Cyber attacks, currently a serious threat to the American energy system, are set to become only more substantial in the coming years, said Dr. Charles McMillan, the director of Los Alamos National Laboratory, speaking at the 2013 Deloitte Energy Conference.
“Another area that I’d like to treat as an example is the security issues associated with our critical infrastructure,” McMillan said. “To just give you as sense of scale, in the time that it took me to say the last sentence my external firewalls at Los Alamos were challenged hundreds of times.” McMillan noted that, while he could say with high confidence that most of those attacks would be repelled, “I can’t say we will repel those attacks with complete confidence.”

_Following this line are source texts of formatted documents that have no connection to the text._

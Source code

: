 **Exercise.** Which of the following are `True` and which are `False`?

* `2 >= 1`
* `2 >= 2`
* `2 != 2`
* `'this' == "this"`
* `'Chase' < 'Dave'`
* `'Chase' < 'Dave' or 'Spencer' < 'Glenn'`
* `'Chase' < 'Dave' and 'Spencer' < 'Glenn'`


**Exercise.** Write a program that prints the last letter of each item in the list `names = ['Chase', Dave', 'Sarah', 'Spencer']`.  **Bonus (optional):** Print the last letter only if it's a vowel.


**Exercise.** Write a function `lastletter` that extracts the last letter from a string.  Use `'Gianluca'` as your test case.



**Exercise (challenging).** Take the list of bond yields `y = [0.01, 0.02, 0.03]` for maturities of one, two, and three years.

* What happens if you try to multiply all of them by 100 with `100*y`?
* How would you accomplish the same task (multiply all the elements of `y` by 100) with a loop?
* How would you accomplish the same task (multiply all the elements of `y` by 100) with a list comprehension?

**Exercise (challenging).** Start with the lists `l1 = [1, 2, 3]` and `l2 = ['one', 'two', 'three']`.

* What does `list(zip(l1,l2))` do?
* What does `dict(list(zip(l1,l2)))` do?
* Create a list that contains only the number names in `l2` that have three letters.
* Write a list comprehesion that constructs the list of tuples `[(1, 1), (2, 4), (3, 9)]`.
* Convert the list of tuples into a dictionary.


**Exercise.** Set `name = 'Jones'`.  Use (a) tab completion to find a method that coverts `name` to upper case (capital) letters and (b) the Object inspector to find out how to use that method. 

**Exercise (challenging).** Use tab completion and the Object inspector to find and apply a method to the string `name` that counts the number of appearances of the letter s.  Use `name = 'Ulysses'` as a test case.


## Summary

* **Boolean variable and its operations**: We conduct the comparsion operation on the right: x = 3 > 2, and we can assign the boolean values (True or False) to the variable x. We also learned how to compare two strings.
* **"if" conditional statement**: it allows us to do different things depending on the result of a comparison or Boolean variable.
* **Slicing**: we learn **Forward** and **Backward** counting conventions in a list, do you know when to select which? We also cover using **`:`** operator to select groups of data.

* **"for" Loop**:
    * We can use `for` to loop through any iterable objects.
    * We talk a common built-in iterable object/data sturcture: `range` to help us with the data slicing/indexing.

According to McMillan, the growing threat to the energy grid from cyber attacks is already evident in current trends—last year several hundreds cyber attacks on critical infrastructure were reported to the Department of Homeland Security, he said, adding, “Forty percent were on the energy infrastructure.”
To address the threat, Los Alamos has been working with the University of Illinois to use quantum encryption to encrypt control signals in the power grid.
The good news is I can say with high confidence we will repel most of those attacks, I can’t say we will repel those attacks with complete confidence. The only viable response to the challenge from cyber attacks, however, is innovation.
“I look forward to some of the questions that I believe we are going to have to address within our energy systems,” McMillan said, “ andI believe the issues of security and then ultimately encryption are going to become an even more important part of that.”